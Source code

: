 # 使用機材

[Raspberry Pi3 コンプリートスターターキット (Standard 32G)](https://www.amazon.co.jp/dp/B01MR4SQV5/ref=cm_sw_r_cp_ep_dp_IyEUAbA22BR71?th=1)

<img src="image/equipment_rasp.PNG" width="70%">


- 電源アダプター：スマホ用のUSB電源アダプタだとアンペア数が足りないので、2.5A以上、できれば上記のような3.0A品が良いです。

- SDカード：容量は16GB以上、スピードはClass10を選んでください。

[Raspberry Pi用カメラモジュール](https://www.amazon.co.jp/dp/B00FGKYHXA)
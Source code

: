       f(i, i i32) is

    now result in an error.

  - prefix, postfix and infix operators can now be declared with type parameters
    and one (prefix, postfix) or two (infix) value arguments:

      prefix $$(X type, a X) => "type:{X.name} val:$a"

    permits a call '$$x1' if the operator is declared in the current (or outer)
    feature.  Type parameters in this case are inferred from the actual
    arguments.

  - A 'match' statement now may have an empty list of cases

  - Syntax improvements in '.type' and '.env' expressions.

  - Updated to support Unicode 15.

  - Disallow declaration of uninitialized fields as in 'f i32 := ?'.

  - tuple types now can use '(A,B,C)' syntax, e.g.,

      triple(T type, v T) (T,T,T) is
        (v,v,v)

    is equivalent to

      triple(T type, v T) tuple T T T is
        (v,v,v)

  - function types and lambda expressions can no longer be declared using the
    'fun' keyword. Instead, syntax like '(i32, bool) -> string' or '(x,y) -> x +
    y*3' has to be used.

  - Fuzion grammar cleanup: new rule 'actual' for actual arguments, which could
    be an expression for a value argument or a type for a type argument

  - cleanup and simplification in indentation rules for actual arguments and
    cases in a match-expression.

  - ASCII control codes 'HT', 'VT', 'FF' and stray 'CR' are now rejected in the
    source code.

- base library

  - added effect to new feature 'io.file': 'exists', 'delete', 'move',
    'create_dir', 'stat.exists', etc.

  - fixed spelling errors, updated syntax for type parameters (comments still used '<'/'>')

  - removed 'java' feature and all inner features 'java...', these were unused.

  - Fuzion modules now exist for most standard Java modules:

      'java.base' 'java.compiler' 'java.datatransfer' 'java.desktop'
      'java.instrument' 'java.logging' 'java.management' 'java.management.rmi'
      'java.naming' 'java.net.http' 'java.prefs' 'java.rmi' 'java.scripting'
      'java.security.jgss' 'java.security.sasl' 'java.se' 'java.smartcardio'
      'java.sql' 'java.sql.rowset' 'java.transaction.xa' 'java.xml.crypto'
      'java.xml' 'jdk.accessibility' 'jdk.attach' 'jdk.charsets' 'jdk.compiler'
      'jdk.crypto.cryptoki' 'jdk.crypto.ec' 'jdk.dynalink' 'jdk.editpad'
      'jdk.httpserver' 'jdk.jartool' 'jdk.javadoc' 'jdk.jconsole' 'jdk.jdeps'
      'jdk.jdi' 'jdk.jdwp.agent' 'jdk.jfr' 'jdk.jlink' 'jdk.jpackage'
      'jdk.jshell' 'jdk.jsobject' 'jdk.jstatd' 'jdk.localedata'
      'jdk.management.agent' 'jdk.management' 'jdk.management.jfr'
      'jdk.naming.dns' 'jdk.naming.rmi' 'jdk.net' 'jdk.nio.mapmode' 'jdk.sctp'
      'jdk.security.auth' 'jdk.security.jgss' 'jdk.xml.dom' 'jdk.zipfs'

============================================================

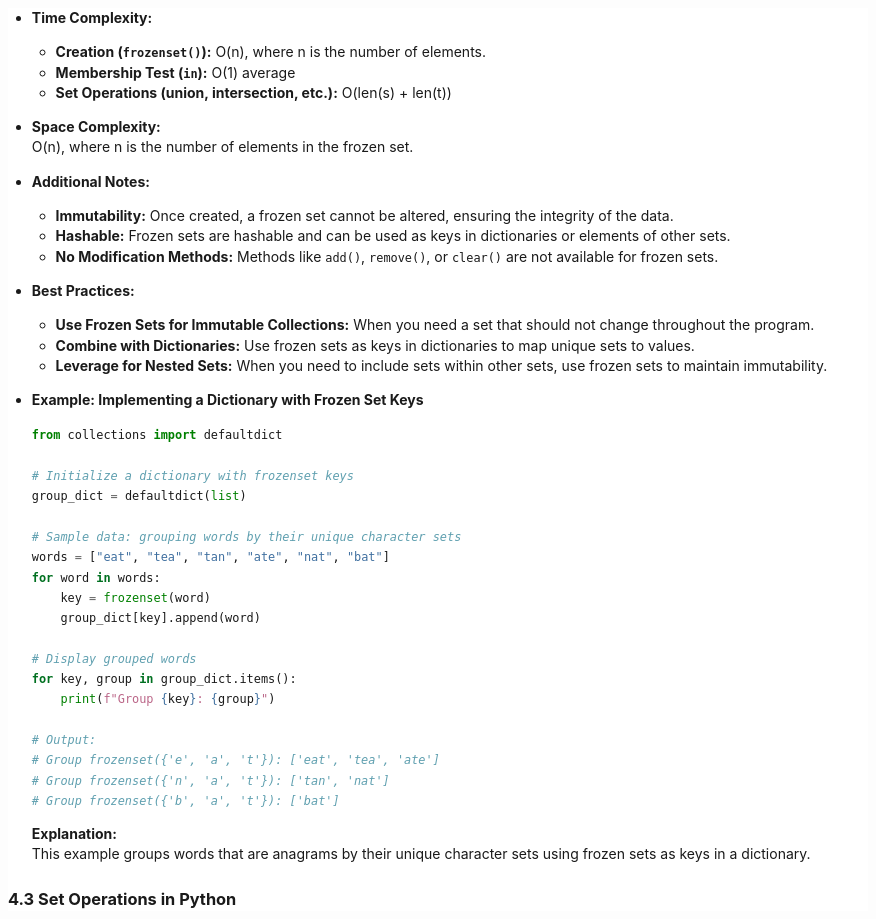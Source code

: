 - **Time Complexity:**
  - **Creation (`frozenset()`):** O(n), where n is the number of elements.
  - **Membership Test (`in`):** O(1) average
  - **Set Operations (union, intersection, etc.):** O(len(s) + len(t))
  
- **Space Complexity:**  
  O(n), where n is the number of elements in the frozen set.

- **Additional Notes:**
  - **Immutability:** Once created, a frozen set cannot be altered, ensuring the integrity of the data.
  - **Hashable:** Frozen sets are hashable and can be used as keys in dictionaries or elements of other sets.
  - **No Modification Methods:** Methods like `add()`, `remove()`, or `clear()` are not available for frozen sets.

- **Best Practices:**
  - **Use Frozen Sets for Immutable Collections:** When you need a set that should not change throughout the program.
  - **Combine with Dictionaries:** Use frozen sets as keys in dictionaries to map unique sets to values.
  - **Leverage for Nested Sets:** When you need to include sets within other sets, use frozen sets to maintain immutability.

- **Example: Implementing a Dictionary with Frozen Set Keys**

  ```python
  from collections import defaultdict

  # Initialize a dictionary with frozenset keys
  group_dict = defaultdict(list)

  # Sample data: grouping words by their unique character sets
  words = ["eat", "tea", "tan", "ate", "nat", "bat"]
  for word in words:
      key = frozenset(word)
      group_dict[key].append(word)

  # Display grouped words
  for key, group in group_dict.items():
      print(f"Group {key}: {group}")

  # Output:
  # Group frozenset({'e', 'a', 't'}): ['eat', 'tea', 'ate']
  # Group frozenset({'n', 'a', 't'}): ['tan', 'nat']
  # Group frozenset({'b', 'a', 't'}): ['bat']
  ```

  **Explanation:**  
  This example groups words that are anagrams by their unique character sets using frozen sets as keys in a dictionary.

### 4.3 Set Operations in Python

============================================================

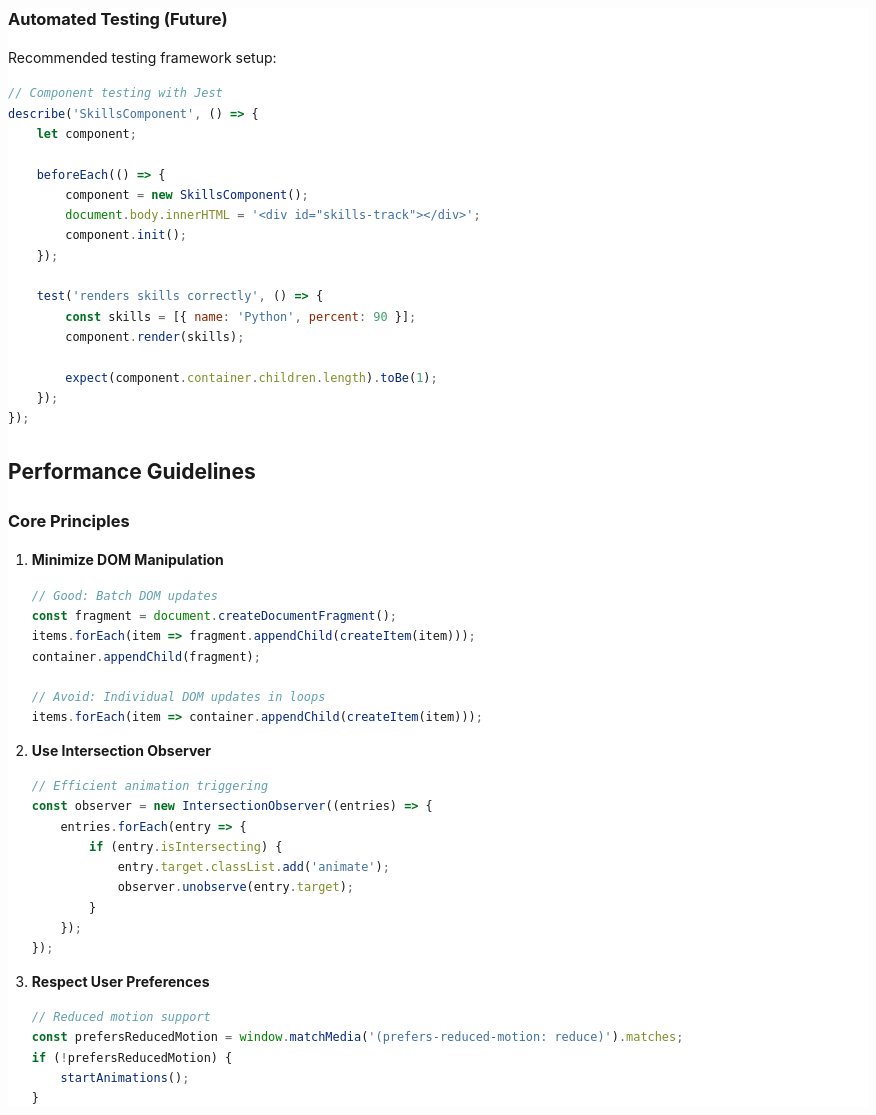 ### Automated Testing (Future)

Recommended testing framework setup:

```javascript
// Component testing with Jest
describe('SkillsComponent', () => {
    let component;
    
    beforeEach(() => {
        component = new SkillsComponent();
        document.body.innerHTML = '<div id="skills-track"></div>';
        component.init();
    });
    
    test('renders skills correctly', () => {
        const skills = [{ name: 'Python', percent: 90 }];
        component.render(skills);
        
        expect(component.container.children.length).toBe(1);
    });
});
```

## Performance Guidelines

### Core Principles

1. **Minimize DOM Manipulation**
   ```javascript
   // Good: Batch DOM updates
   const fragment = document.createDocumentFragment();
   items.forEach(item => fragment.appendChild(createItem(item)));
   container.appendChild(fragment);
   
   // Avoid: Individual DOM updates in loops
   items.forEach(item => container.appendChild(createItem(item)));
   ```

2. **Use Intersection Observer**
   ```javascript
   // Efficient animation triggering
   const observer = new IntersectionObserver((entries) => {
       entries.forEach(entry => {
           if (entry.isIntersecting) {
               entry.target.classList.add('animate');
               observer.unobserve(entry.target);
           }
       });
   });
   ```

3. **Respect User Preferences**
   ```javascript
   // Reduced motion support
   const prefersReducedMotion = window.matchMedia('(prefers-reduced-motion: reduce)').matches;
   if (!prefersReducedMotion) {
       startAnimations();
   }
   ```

============================================================

▸ What you need to do
Report how many lines of the entries above contain "Raspberry", and give no other output.

▸ Expected answer
2